Obviously, you’re not going to trade in your F-150 Super Duty for this petite French pickup. But toss a couple of baguettes and a case of Bordeaux in the back, and you’re ready for a picnic on the promenade in this happy little truckster. It’s like a Hilux with twice the style and none of the reliability.

These are fairly cheap, and can be had for the equivalent of about $3-4K these days.

3. BMW E30 Touring


A few brave Americans have already started importing these with mixed impressions. But why take their word for it when you can have one of your very own? Maybe you dream of swapping in the motor from an M3, or maybe the 170 horses in the 325i are enough for you. Either way, go ahead. Take a chance on this sporty Bavarian wagon.

Based on mileage and condition, these change hands for anywhere between $4-12K, but average price seems to be about $7,500.

4. Citroën XM/Peugeot 605


Have a craving for a big, French saloon car? These kissing cousins were built on the same platform, starting in 1989. And the styling, considered ultra-modern in the late eighties, has held up extraordinarily well over time. Whether it’s the space-age looks of the XM or the clean, handsome lines of the 605 that speak to you, import one of these French fashionistas and you’re sure to get noticed. And did I mention that the XM came in a wagon, too? Wagon!!

The XM is a little easier to find, and cheaply. Prices range from about $1-4K. The first 605 in North America sold in 2013 for about $4,500.


5. BMW Z1

BMW’s original “Z” car was never offered in the U.S. But as they’ve crossed the 25-year threshold, a few brave souls have started bringing them over. If the aerodynamic styling isn’t enough to get your motor running, just look at those retractable doors! Plus, all Z1s are left-hand drive, so no need to get used to sitting on the “other” side of the car.


While well-kept examples can go as high as $50-80K, this 1990 Z1 sold for just $27K in Philadelphia last year.

6. NSU Ro80


This West German predecessor to Audi featured a forward-thinking, aerodynamic shape that would directly influence automotive design for decades to come. Unfortunately, it was also woefully problematic, with engine rebuilds often required after just 30,000 miles. But fear not, for most of today’s survivors have long since had their rotary engines swapped for a much more reliable Ford Essex V4.
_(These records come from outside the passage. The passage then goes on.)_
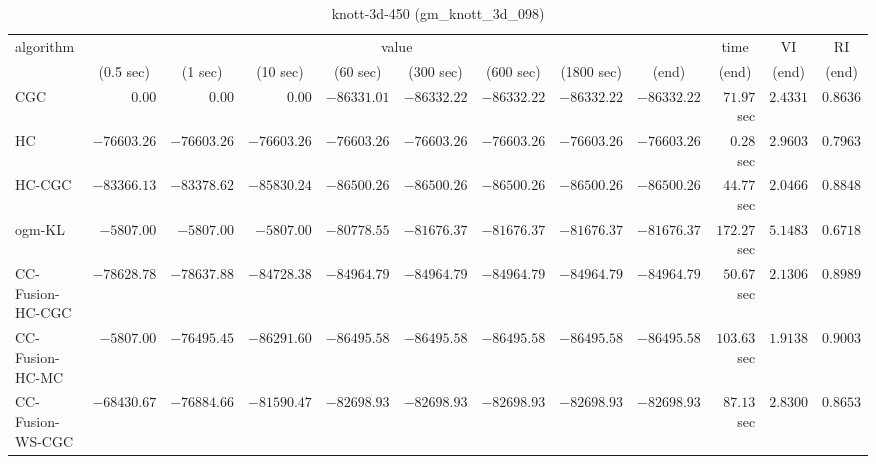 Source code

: \begin{table}[H]
\scriptsize
\centering
\caption{knott-3d-450 (gm\_knott\_3d\_098)}
\label{tab:anytimetable-knott-3d-450-gm-knott-3d-098}
\begin{tabular}{lrrrrrrrrrrr}
\toprule
           algorithm &                                   \multicolumn{8}{c}{value} & \multicolumn{1}{c}{time}    & \multicolumn{1}{c}{VI}  & \multicolumn{1}{c}{RI} \\  
\cmidrule(lr){2-9}\cmidrule(lr){10-10} \cmidrule(lr){11-11} \cmidrule(lr){12-12}   
                     & \multicolumn{1}{c}{(0.5 sec)} & \multicolumn{1}{c}{(1 sec)} & \multicolumn{1}{c}{(10 sec)} & \multicolumn{1}{c}{(60 sec)} & \multicolumn{1}{c}{(300 sec)} & \multicolumn{1}{c}{(600 sec)} & \multicolumn{1}{c}{(1800 sec)} & \multicolumn{1}{c}{(end)} & \multicolumn{1}{c}{(end)}    & \multicolumn{1}{c}{(end)}   & \multicolumn{1}{c}{(end)}  \\ \midrule 
                 CGC & $         0.00$ & $         0.00$ & $         0.00$ & $    -86331.01$ & $    -86332.22$ & $    -86332.22$ & $    -86332.22$ & $    -86332.22$ & $        71.97$ sec    & $       2.4331$  & $       0.8636$ \\ 
                  HC & $    -76603.26$ & $    -76603.26$ & $    -76603.26$ & $    -76603.26$ & $    -76603.26$ & $    -76603.26$ & $    -76603.26$ & $    -76603.26$ & $         0.28$ sec    & $       2.9603$  & $       0.7963$ \\ 
              HC-CGC & $    -83366.13$ & $    -83378.62$ & $    -85830.24$ & $    -86500.26$ & $    -86500.26$ & $    -86500.26$ & $    -86500.26$ & $    -86500.26$ & $        44.77$ sec    & $       2.0466$  & $       0.8848$ \\ 
              ogm-KL & $     -5807.00$ & $     -5807.00$ & $     -5807.00$ & $    -80778.55$ & $    -81676.37$ & $    -81676.37$ & $    -81676.37$ & $    -81676.37$ & $       172.27$ sec    & $       5.1483$  & $       0.6718$ \\ 
    CC-Fusion-HC-CGC & $    -78628.78$ & $    -78637.88$ & $    -84728.38$ & $    -84964.79$ & $    -84964.79$ & $    -84964.79$ & $    -84964.79$ & $    -84964.79$ & $        50.67$ sec    & $       2.1306$  & $       0.8989$ \\ 
     CC-Fusion-HC-MC & $     -5807.00$ & $    -76495.45$ & $    -86291.60$ & $    -86495.58$ & $    -86495.58$ & $    -86495.58$ & $    -86495.58$ & $    -86495.58$ & $       103.63$ sec    & $       1.9138$  & $       0.9003$ \\ 
    CC-Fusion-WS-CGC & $    -68430.67$ & $    -76884.66$ & $    -81590.47$ & $    -82698.93$ & $    -82698.93$ & $    -82698.93$ & $    -82698.93$ & $    -82698.93$ & $        87.13$ sec    & $       2.8300$  & $       0.8653$ \\ 

\end{tabular}
\end{table}
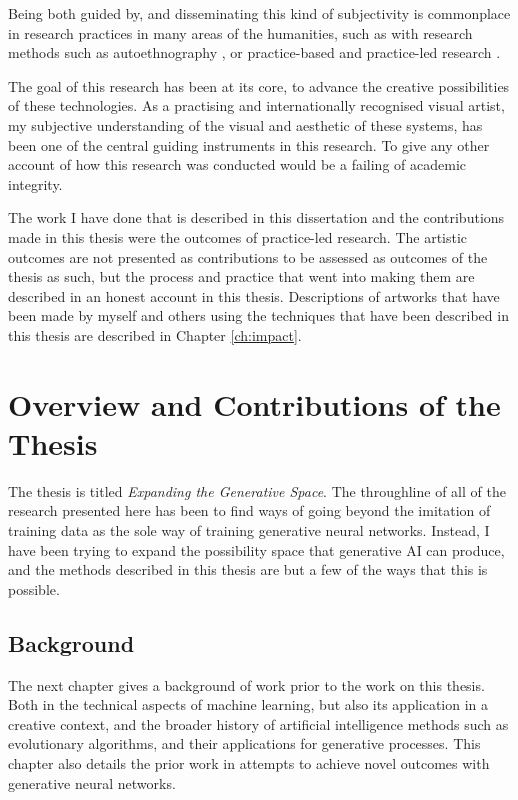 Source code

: Being both guided by, and disseminating this kind of subjectivity is commonplace in research practices in many areas of the humanities, such as with research methods such as autoethnography \citep{reed1997auto}, or practice-based and practice-led research \citep{candy2006practice}. 

The goal of this research has been at its core, to advance the creative possibilities of these technologies. 
As a practising and internationally recognised visual artist, my subjective understanding of the visual and aesthetic of these systems, has been one of the central guiding instruments in this research. 
To give any other account of how this research was conducted would be a failing of academic integrity. 

The work  I have done that is described in this dissertation and the contributions made in this thesis were the outcomes of practice-led research. 
The artistic outcomes are not presented as contributions to be assessed as outcomes of the thesis as such, but the process and practice that went into making them are described in an honest account in this thesis. 
Descriptions of artworks that have been made by myself and others using the techniques that have been described in this thesis are described in Chapter \ref{ch:impact}.

\section{Overview and Contributions of the Thesis}

The thesis is titled \textit{Expanding the Generative Space}. 
The throughline of all of the research presented here has been to find ways of going beyond the imitation of training data as the sole way of training generative neural networks. 
Instead, I have been trying to expand the possibility space that generative AI can produce, and the methods described in this thesis are but a few of the ways that this is possible. 

\subsection{Background}

The next chapter gives a background of work prior to the work on this thesis. 
Both in the technical aspects of machine learning, but also its application in a creative context, and the broader history of artificial intelligence methods such as evolutionary algorithms, and their applications for generative processes. 
This chapter also details the prior work in attempts to achieve novel outcomes with generative neural networks.

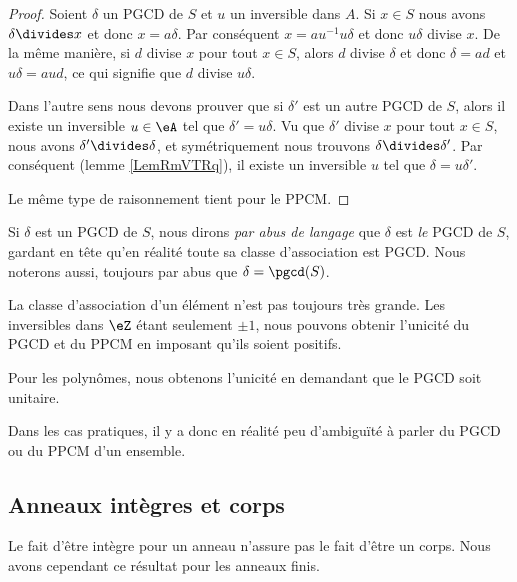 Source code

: \begin{proof}
    Soient \( \delta\) un PGCD de \( S\) et \( u\) un inversible dans \( A\). Si \( x\in S\) nous avons \( \delta\divides x\) et donc \( x=a\delta\). Par conséquent \( x=au^{-1}u\delta\) et donc \( u\delta\) divise \( x\). De la même manière, si \( d\) divise \( x\) pour tout \( x\in S\), alors \( d\) divise \( \delta\) et donc \( \delta=ad\) et \( u\delta=aud\), ce qui signifie que \( d\) divise \( u\delta\).

    Dans l'autre sens nous devons prouver que si \( \delta'\) est un autre PGCD de \( S\), alors il existe un inversible \( u\in \eA\) tel que \( \delta'=u\delta\). Vu que \( \delta'\) divise \( x\) pour tout \( x\in S\), nous avons \( \delta'\divides \delta\), et symétriquement nous trouvons \( \delta\divides\delta'\). Par conséquent (lemme \ref{LemRmVTRq}), il existe un inversible \( u\) tel que \( \delta=u\delta'\).

    Le même type de raisonnement tient pour le PPCM.
\end{proof}

Si \( \delta\) est un PGCD de \( S\), nous dirons \emph{par abus de langage} que \( \delta\) est \emph{le} PGCD de \( S\), gardant en tête qu'en réalité toute sa classe d'association est PGCD. Nous noterons aussi, toujours par abus que \( \delta=\pgcd(S)\).

\begin{remark}
    La classe d'association d'un élément n'est pas toujours très grande. Les inversibles dans \( \eZ\) étant seulement \( \pm 1\), nous pouvons obtenir l'unicité du PGCD et du PPCM en imposant qu'ils soient positifs.

    Pour les polynômes, nous obtenons l'unicité en demandant que le PGCD soit unitaire.

    Dans les cas pratiques, il y a donc en réalité peu d'ambiguïté à parler du PGCD ou du PPCM d'un ensemble.
\end{remark}


\subsection{Anneaux intègres et corps}


Le fait d'être intègre pour un anneau n'assure pas le fait d'être un corps. Nous avons cependant ce résultat pour les anneaux finis.

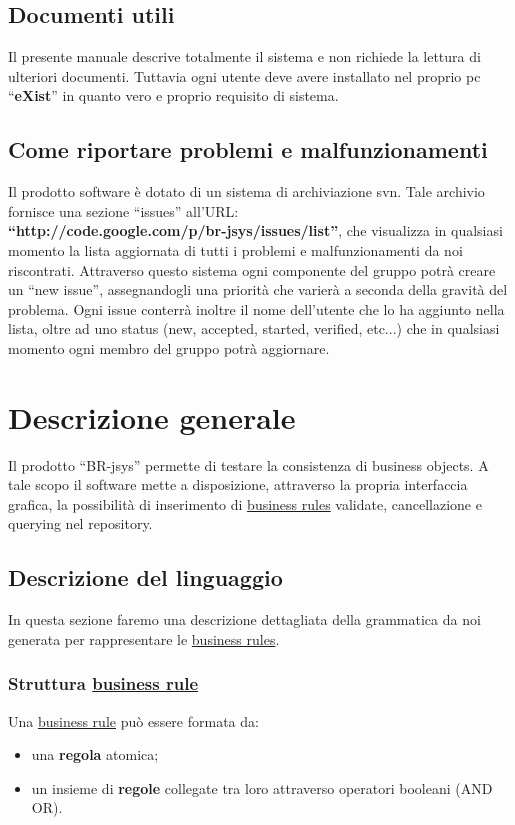 \section{Documenti utili}
Il presente manuale descrive totalmente il sistema e non richiede la lettura di ulteriori documenti. Tuttavia ogni utente deve avere installato nel proprio pc ``\textbf{eXist}'' in quanto vero e proprio requisito di sistema. 
\section{Come riportare problemi e malfunzionamenti}
Il prodotto software \`e dotato di un sistema di archiviazione svn. Tale archivio fornisce una sezione ``issues'' all'URL: \\ 
\textbf{``http://code.google.com/p/br-jsys/issues/list''}, che visualizza in qualsiasi momento la lista aggiornata di tutti i problemi e malfunzionamenti da noi riscontrati. Attraverso questo sistema ogni componente del gruppo potr\`a creare un ``new issue'', assegnandogli una priorit\`a che varier\`a a seconda della gravit\`a del problema. Ogni issue conterr\`a inoltre il nome dell'utente che lo ha aggiunto nella lista, oltre ad uno status (new, accepted, started, verified, etc...) che in qualsiasi momento ogni membro del gruppo potr\`a aggiornare. 

\chapter{Descrizione generale}
Il prodotto ``BR-jsys'' permette di testare la consistenza di business objects. A tale scopo il software mette a disposizione, attraverso la propria interfaccia grafica, la possibilit\`a di inserimento di \underline{business rules} validate, cancellazione e querying nel repository.
\section{Descrizione del linguaggio}
In questa sezione faremo una descrizione dettagliata della grammatica da noi generata per rappresentare le \underline{business rules}. 
\subsection{Struttura \underline{business rule}}
Una \underline{business rule} pu\`o essere formata da:
\begin{itemize}
\item una \textbf{regola} atomica;
\item un insieme di \textbf{regole} collegate tra loro attraverso operatori booleani (AND \textbar OR).
\end{itemize}
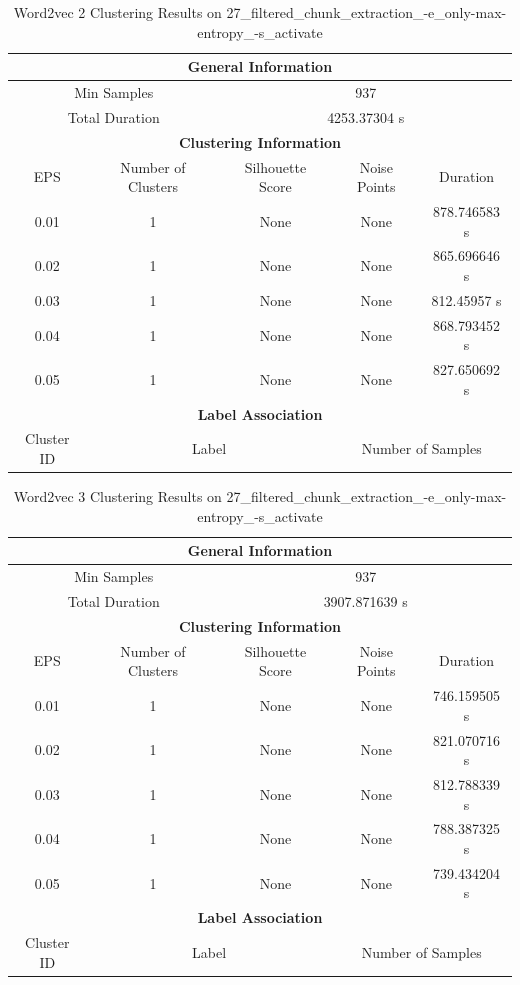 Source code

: \begin{longtable}{|c|c|c|c|c|}
\caption{Word2vec 2 Clustering Results on 27\_filtered\_chunk\_extraction\_-e\_only-max-entropy\_-s\_activate} \label{tab:27_filtered_chunk_extraction_-e_only-max-entropy_-s_activate_word2vec_2_clustering_results}\\
\hline
\multicolumn{5}{|c|}{\textbf{General Information}} \\
\hline
\multicolumn{2}{|c|}{Min Samples} & \multicolumn{3}{c|}{937} \\
\multicolumn{2}{|c|}{Total Duration} & \multicolumn{3}{c|}{4253.37304 s} \\
\hline
\multicolumn{5}{|c|}{\textbf{Clustering Information}} \\
\hline
EPS & Number of Clusters & Silhouette Score & Noise Points & Duration \\
0.01 & 1 & None & None & 878.746583 s\\
0.02 & 1 & None & None & 865.696646 s\\
0.03 & 1 & None & None & 812.45957 s\\
0.04 & 1 & None & None & 868.793452 s\\
0.05 & 1 & None & None & 827.650692 s\\
\hline
\multicolumn{5}{|c|}{\textbf{Label Association}} \\
\hline
Cluster ID & \multicolumn{2}{c|}{Label} & \multicolumn{2}{c|}{Number of Samples} \\
\hline
\end{longtable}


\begin{longtable}{|c|c|c|c|c|}
\caption{Word2vec 3 Clustering Results on 27\_filtered\_chunk\_extraction\_-e\_only-max-entropy\_-s\_activate} \label{tab:27_filtered_chunk_extraction_-e_only-max-entropy_-s_activate_word2vec_3_clustering_results}\\
\hline
\multicolumn{5}{|c|}{\textbf{General Information}} \\
\hline
\multicolumn{2}{|c|}{Min Samples} & \multicolumn{3}{c|}{937} \\
\multicolumn{2}{|c|}{Total Duration} & \multicolumn{3}{c|}{3907.871639 s} \\
\hline
\multicolumn{5}{|c|}{\textbf{Clustering Information}} \\
\hline
EPS & Number of Clusters & Silhouette Score & Noise Points & Duration \\
0.01 & 1 & None & None & 746.159505 s\\
0.02 & 1 & None & None & 821.070716 s\\
0.03 & 1 & None & None & 812.788339 s\\
0.04 & 1 & None & None & 788.387325 s\\
0.05 & 1 & None & None & 739.434204 s\\
\hline
\multicolumn{5}{|c|}{\textbf{Label Association}} \\
\hline
Cluster ID & \multicolumn{2}{c|}{Label} & \multicolumn{2}{c|}{Number of Samples} \\
\hline
\end{longtable}


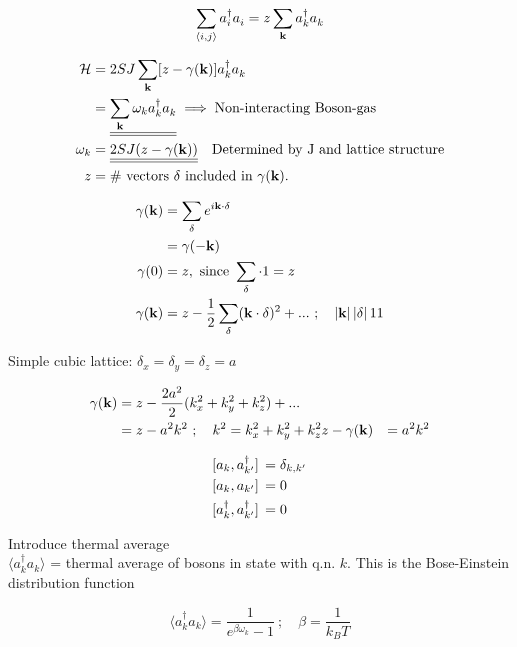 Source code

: \begin{equation}
    \sum_{\langle i, j \rangle} a_i^\dagger a_i^{} = z\sum_{\vb{k}}a_k^\dagger a_k^{}
\end{equation}

\begin{align}
    \Ha &= 2SJ\sum_{\vb{k}}[z-\gamma(\vb{k})]a_k^\dagger a_k^{} \\
    &= \uline{\uline{\sum_{\vb{k}}\omega_k a_k^\dagger a_k^{}}} \implies \text{Non-interacting Boson-gas}\\
    \omega_k &= \uline{\uline{2SJ(z-\gamma(\vb{k}))}} \quad \text{Determined by J and lattice structure} \\
    z &= \# \text{ vectors } \vb{\delta} \text{ included in } \gamma(\vb{k}).
\end{align}

\begin{align}
    \gamma(\vb{k}) &= \sum_{\vb{\delta}}e^{i\vb{k}\cdot\vb{\delta}} \\
    &= \gamma(-\vb{k}) \\
    \gamma(0) &= z, \text{ since } \sum_{\vb{\delta}}\cdot 1 = z \\
    \gamma(\vb{k}) &= z - \frac{1}{2}\sum_{\vb{\delta}}(\vb{k}\cdot\vb{\delta})^2 + ... \ ; \quad \abs*{\vb{k}}\abs*{\vb{\delta}} 1 1
\end{align}

Simple cubic lattice: \quad $\delta_x = \delta_y = \delta_z = a$

\begin{align}
    \gamma(\vb{k}) &= z - \frac{2a^2}{2}(k_x^2 + k_y^2 + k_z^2) + ... \\
    &= z - a^2 k^2 \ ; \quad k^2 = k_x^2 + k_y^2 + k_z^2
    z - \gamma(\vb{k}) &= a^2 k^2
\end{align}

\begin{align}
    \comm*{a_k}{a_{k'}^\dagger} &= \delta_{k, k'} \\
    \comm*{a_k}{a_{k'}} &= 0 \\
    \comm*{a_k^\dagger}{a_{k'}^\dagger} &= 0
\end{align}

Introduce thermal average \\ 
 $\langle a_k^\dagger a_k \rangle$ = thermal average of bosons in state with q.n. $k$. This is the Bose-Einstein distribution function

\begin{equation}
    \langle a_k^\dagger a_k \rangle = \frac{1}{e^{\beta \omega_k} - 1} \ ; \quad \beta = \frac{1}{k_B T}
\end{equation}

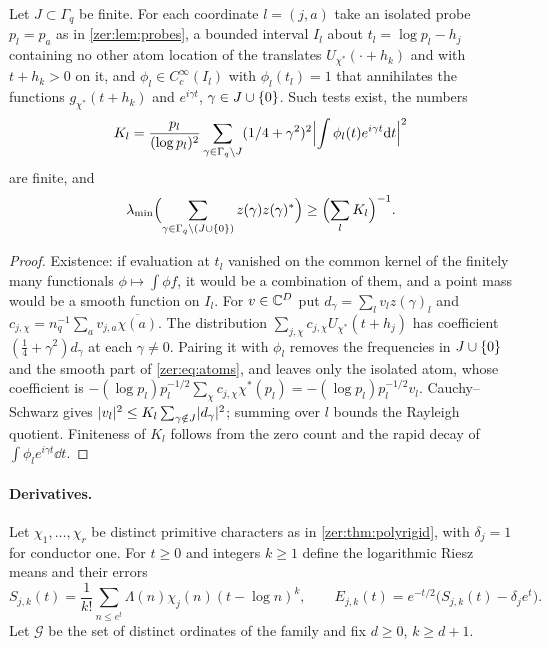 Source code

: \begin{proposition}\label{zer:prop:atoms}
Let $J\subset\Gamma_q$ be finite. For each coordinate $l=(j,a)$ take an isolated probe
$p_l=p_a$ as in \cref{zer:lem:probes}, a bounded interval $I_l$ about
$t_l=\log p_l-h_j$ containing no other atom location of the translates
$U_{\chi^*}(\cdot+h_k)$ and with $t+h_k>0$ on it, and $\phi_l\in C_c^\infty(I_l)$ with
$\phi_l(t_l)=1$ that annihilates the functions $g_{\chi^*}(t+h_k)$ and $e^{i\gamma t}$,
$\gamma\in J\cup\{0\}$. Such tests exist, the numbers
\[
 K_l=\frac{p_l}{(\log p_l)^2}\sum_{\gamma\in\Gamma_q\setminus J}(1/4+\gamma^2)^2
 \Bigl|\int\phi_l(t)e^{i\gamma t}\mathrm{d} t\Bigr|^2
\]
are finite, and
\[
 \lambda_{\min}\Bigl(\sum_{\gamma\in\Gamma_q\setminus(J\cup\{0\})}z(\gamma)z(\gamma)^*\Bigr)\ge\Bigl(\sum_lK_l\Bigr)^{-1}.
\]
\end{proposition}
\begin{proof}
Existence: if evaluation at $t_l$ vanished on the common kernel of the finitely many
functionals $\phi\mapsto\int\phi f$, it would be a combination of them, and a point mass would be
a smooth function on $I_l$. For $v\in\mathbb{C}^D$ put $d_\gamma=\sum_lv_lz(\gamma)_l$ and
$c_{j,\chi}=n_q^{-1}\sum_av_{j,a}\overline{\chi(a)}$. The distribution
$\sum_{j,\chi}c_{j,\chi}U_{\chi^*}(t+h_j)$ has coefficient $(\tfrac14+\gamma^2)d_\gamma$ at each
$\gamma\ne0$. Pairing it with $\phi_l$ removes the frequencies in $J\cup\{0\}$ and the smooth part
of \eqref{zer:eq:atoms}, and leaves only the isolated atom, whose coefficient is
$-(\log p_l)p_l^{-1/2}\sum_\chi c_{j,\chi}\chi^*(p_l)=-(\log p_l)p_l^{-1/2}v_l$. Cauchy--Schwarz gives
$\lvert v_l\rvert^2\le K_l\sum_{\gamma\notin J}\lvert d_\gamma\rvert^2$; summing over $l$ bounds the Rayleigh
quotient. Finiteness of $K_l$ follows from the zero count and the rapid decay of
$\int\phi_le^{i\gamma t}\dd t$.
\end{proof}

\paragraph{Derivatives.}
Let $\chi_1,\dots,\chi_r$ be distinct primitive characters as in \cref{zer:thm:polyrigid}, with
$\delta_j=1$ for conductor one. For $t\ge0$ and integers $k\ge1$ define the logarithmic Riesz
means and their errors
\[
 S_{j,k}(t)=\frac1{k!}\sum_{n\le e^t}\Lambda(n)\chi_j(n)(t-\log n)^k,\qquad
 E_{j,k}(t)=e^{-t/2}\bigl(S_{j,k}(t)-\delta_je^t\bigr).
\]
Let $\mathcal G$ be the set of distinct ordinates of the family and fix $d\ge0$, $k\ge d+1$.

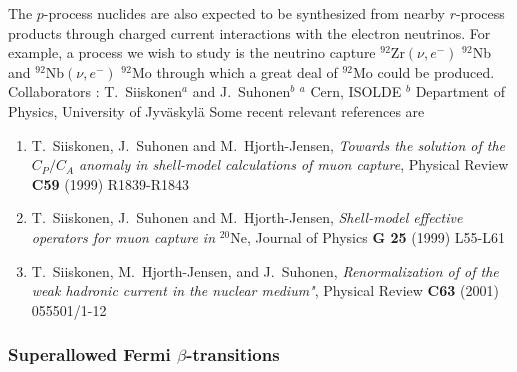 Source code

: The $p$-process nuclides are also expected to be synthesized
from nearby $r$-process products through charged current
interactions with the electron neutrinos. For example,
a process we wish to study is the neutrino capture
$^{92}$Zr$(\nu , e^{-})$ $^{92}$Nb and 
$^{92}$Nb$(\nu , e^{-})$ $^{92}$Mo
through which a great deal of $^{92}$Mo could be produced.
\newline
\newline
Collaborators : T.\ Siiskonen$^a$ 
and J.\ Suhonen$^b$\newline
${}^a$ Cern, ISOLDE\newline
${}^b$ Department of Physics,
University of Jyv\"askyl\"a\newline\newline
Some recent relevant references are
\begin{enumerate}
\item T.\ Siiskonen, J.\ Suhonen and M.\ Hjorth-Jensen, {\em  
      Towards the solution of the $C_{P}/C_{A}$ anomaly in shell-model 
      calculations of muon capture}, Physical Review {\bf C59} (1999) 
      R1839-R1843
\item T.\ Siiskonen, J.\ Suhonen and M.\ Hjorth-Jensen, {\em  
      Shell-model effective operators for muon capture in} $^{20}$Ne,
      Journal of Physics {\bf G 25} (1999) L55-L61
\item T.\ Siiskonen, M.~Hjorth-Jensen, and J.\ Suhonen, {\em Renormalization of of the weak hadronic
current in the nuclear medium"}, 
Physical Review {\bf C63} (2001) 055501/1-12
\end{enumerate}


\subsubsection*{Superallowed  Fermi $\beta$-transitions}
This example went to auction in 2014 with an estimated sale price of $10-14K.

7. Kei Cars (Honda Beat, Toyota Sera, Nissan Figaro, Suzuki Cappuccino)


When it comes to kei cars, you have plenty of choices, but all of the above have passed the 25-year threshold fairly recently. They’re cute, they’re cuddly, and they’re sure conversation starters. So far, I have seen a Sera and a Figaro at my local cars and coffee, and one Cappuccino on the road. The only one I have yet to spot is a Beat. If you import one, can I be the first to know?

All of these kei cars can easily be found for around $3-10K. This Toyota Sera went for $8,500 just a couple years ago.

8. Audi S2


Americans still have to wait a couple more years for the RS2 Avant, but the S2 is ready for import today. This hot hatch came standard with a turbo, a 5-speed manual, and permanent all-wheel drive. It’s definitely a unique alternative to the GTI and M3 of the era. Frankly, I’m surprised more of these haven’t made it over yet.

The S2 is pretty hot in the market right now, and nice examples don’t stay available very long. It’s also affordable, selling for $6-7K, on average.

9. Toyota Century


Want something that says “VIP” without shelling out for a Maybach 62? With a Toyota Century, you can comfortably roll like emperor Akihito, albeit without the police escort. Why even bother with an S-Class or a Lexus when this 4.0L V8 limousine is now U.S.-legal? Best of all, they are stupid cheap these days, but that can just be your little secret.

The late ’80s and early ’90s limos can usually be found for just $2-4K.

10. Maserati Ghibli II


The second-generation Ghibli came out almost two decades after the first generation ceased production. This comfortable, Gandini-styled GT car made its debut in 1992, so the earliest examples are just getting the green light for U.S. import. Unlike the earlier and much rarer Maserati Shamal, the Ghibli can be found with relative ease in the used market, and for a small fraction of its original asking price.

Expect to pay $15-20K for a Ghibli II in good condition.